A comparison between the results of this study and other similar studies using the AOP process to degradation of cefixime from an aqueous solution is shown in Table 4. According to the operating conditions used in each study, it is observed that the removal percentage of cefixime in the present study is equal to or higher than other studies. This can be related to the different conditions used in each experiment.

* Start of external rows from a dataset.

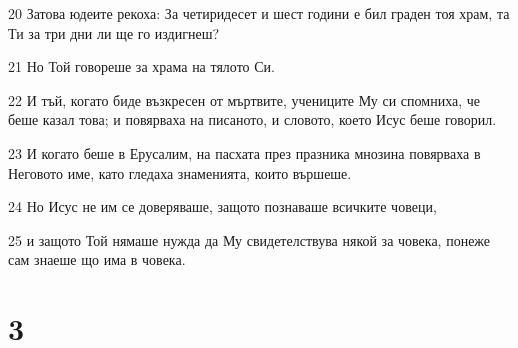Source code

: \par 20 Затова юдеите рекоха: За четиридесет и шест години е бил граден тоя храм, та Ти за три дни ли ще го издигнеш?
\par 21 Но Той говореше за храма на тялото Си.
\par 22 И тъй, когато биде възкресен от мъртвите, учениците Му си спомниха, че беше казал това; и повярваха на писаното, и словото, което Исус беше говорил.
\par 23 И когато беше в Ерусалим, на пасхата през празника мнозина повярваха в Неговото име, като гледаха знаменията, които вършеше.
\par 24 Но Исус не им се доверяваше, защото познаваше всичките човеци,
\par 25 и защото Той нямаше нужда да Му свидетелствува някой за човека, понеже сам знаеше що има в човека.

\chapter{3}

Three polymeric catalysts were synthesized in this study using alginate polymer, magnetite nanoparticles, and magnetic hydroxyapatite nanoparticles and were used to remove cefixime in a heterogeneous Fenton process. FTIR analysis confirmed the presence of functional groups in the structure of the synthesized catalyst beads, whereas SEM, VSM, and XRD analysis confirmed the presence of hydroxyapatite and Fe3O4 nanoparticles in the structure of the catalysts. The optimal pH was 3.3 for Alg-Fe3O4 and Alg-Hap and 4 for Alg-mHap. The results indicated that as the initial concentration of cefixime and the amount of catalyst increase, the percentage of cefixime removed decreases and increases, respectively. Calculating the degradation reaction rate and the adsorption reaction constants revealed that the degradation reaction occurs more rapidly than the adsorption reaction over the surface of all three catalysts. When the efficiency of the catalysts in the heterogeneous Fenton process was compared, it was determined that Alg-mHap performed better than the other two catalysts. Moreover, the Alg-mHap catalyst releases fewer iron ions than the other two catalysts. When kinetic equations were used to analyze the experimental results, it became clear that the data were more consistent with the second kinetic equation.

Conflict of interest
The authors declare that they have no known competing financial interests or personal relationships that could have appeared to influence the work reported in this paper.